_Information_
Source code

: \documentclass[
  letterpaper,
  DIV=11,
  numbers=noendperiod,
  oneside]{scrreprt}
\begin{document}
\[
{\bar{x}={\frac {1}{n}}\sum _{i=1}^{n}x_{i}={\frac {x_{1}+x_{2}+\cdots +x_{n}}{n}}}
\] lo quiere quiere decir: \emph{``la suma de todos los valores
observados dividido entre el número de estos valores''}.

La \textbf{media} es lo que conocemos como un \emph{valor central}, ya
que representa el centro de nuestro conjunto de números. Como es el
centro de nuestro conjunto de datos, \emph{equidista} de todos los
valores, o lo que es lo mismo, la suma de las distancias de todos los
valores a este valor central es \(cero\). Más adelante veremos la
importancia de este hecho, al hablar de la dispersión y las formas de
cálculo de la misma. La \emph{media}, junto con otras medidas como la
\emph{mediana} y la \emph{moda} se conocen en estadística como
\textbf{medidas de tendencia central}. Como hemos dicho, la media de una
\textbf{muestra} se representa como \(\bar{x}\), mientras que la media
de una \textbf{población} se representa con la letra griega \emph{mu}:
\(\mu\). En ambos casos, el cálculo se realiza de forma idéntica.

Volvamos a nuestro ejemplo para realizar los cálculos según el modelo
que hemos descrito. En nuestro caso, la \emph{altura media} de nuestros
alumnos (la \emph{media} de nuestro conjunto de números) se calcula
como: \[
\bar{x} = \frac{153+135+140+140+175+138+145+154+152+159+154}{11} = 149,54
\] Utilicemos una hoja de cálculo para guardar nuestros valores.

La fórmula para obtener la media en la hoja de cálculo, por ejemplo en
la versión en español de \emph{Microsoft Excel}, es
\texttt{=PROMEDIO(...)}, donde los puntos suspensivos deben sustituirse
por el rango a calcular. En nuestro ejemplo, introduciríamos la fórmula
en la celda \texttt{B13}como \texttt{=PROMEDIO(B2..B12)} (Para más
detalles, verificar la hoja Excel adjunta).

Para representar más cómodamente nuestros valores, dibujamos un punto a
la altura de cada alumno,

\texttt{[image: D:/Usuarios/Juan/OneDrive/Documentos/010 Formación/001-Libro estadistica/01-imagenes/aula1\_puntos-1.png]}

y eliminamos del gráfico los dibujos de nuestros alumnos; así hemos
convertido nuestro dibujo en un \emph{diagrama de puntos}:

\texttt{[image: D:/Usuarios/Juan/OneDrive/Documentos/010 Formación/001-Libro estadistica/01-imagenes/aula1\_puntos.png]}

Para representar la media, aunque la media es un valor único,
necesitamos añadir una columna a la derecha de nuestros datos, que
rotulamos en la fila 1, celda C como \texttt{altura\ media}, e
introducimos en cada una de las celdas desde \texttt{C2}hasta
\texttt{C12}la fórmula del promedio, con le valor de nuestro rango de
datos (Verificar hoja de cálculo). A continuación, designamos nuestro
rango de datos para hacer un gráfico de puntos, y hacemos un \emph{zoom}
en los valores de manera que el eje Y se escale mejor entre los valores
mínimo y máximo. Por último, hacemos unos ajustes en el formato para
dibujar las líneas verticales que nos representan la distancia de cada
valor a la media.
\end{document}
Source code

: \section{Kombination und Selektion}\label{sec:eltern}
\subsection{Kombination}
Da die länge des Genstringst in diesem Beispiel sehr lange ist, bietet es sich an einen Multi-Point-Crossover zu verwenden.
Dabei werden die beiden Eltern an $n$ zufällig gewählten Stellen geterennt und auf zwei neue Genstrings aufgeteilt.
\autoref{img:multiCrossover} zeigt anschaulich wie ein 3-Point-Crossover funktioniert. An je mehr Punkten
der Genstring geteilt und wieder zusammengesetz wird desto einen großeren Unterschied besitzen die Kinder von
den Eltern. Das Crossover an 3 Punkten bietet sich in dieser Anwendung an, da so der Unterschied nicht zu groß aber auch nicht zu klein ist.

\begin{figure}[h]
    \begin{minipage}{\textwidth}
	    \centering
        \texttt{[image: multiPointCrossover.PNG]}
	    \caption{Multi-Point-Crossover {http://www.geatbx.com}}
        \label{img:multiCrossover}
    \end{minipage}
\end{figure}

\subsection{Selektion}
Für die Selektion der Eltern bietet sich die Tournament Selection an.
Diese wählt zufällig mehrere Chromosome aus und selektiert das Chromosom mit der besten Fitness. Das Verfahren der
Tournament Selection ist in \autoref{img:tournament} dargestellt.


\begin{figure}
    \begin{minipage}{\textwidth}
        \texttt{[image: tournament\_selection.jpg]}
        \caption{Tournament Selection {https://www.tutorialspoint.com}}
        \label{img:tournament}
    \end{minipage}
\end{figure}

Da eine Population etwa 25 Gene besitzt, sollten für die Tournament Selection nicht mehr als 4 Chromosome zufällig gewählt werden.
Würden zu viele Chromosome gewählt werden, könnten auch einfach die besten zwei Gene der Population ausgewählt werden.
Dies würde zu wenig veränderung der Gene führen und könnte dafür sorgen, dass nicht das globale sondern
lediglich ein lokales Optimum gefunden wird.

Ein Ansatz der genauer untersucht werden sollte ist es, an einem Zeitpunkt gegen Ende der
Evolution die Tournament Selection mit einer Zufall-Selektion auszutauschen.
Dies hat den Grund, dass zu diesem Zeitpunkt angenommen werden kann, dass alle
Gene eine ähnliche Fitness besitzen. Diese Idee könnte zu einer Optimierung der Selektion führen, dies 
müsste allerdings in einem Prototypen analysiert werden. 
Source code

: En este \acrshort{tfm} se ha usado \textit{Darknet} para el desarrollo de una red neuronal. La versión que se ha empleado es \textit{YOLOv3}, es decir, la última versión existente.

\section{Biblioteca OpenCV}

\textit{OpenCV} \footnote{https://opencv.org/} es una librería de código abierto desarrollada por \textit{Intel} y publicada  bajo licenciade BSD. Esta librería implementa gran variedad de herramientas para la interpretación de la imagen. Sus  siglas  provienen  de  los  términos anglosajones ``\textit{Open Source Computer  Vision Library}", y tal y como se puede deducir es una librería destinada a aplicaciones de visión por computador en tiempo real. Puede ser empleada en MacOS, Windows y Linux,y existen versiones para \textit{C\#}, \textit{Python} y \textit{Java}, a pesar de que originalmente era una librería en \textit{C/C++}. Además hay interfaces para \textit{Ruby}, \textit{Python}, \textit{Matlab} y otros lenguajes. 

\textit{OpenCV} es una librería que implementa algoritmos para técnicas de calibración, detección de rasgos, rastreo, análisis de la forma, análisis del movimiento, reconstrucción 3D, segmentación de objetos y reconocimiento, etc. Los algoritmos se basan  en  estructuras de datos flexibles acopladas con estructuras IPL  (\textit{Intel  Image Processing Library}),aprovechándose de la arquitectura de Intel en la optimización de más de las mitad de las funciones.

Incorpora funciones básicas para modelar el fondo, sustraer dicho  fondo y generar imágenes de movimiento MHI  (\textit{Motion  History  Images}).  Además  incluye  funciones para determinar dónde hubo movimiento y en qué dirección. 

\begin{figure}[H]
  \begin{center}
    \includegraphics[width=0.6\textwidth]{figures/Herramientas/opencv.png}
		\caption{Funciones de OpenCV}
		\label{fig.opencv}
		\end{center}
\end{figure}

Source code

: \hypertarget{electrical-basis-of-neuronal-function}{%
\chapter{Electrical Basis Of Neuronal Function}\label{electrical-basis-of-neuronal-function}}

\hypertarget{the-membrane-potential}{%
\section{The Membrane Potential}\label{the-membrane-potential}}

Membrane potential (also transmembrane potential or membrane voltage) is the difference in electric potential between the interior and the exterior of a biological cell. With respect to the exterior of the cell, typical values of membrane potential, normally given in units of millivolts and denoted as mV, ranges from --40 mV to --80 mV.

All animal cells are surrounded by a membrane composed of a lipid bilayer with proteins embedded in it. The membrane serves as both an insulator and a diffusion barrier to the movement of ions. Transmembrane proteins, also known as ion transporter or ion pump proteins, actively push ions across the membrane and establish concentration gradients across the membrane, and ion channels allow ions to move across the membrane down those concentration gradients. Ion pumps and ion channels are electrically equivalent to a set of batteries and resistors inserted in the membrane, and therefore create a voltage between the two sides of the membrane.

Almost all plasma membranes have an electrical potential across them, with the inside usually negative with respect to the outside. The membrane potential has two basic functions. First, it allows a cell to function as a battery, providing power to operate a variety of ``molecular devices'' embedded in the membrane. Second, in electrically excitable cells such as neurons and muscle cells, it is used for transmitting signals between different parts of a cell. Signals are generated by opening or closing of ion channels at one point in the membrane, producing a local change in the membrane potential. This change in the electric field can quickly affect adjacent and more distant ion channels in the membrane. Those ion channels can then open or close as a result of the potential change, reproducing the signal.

_What needs to be done_
The word "ejemplo" appears in some lines above. Return every one of those lines.

_Result below_
Volvamos a nuestro ejemplo para realizar los cálculos según el modelo
La fórmula para obtener la media en la hoja de cálculo, por ejemplo en
por el rango a calcular. En nuestro ejemplo, introduciríamos la fórmula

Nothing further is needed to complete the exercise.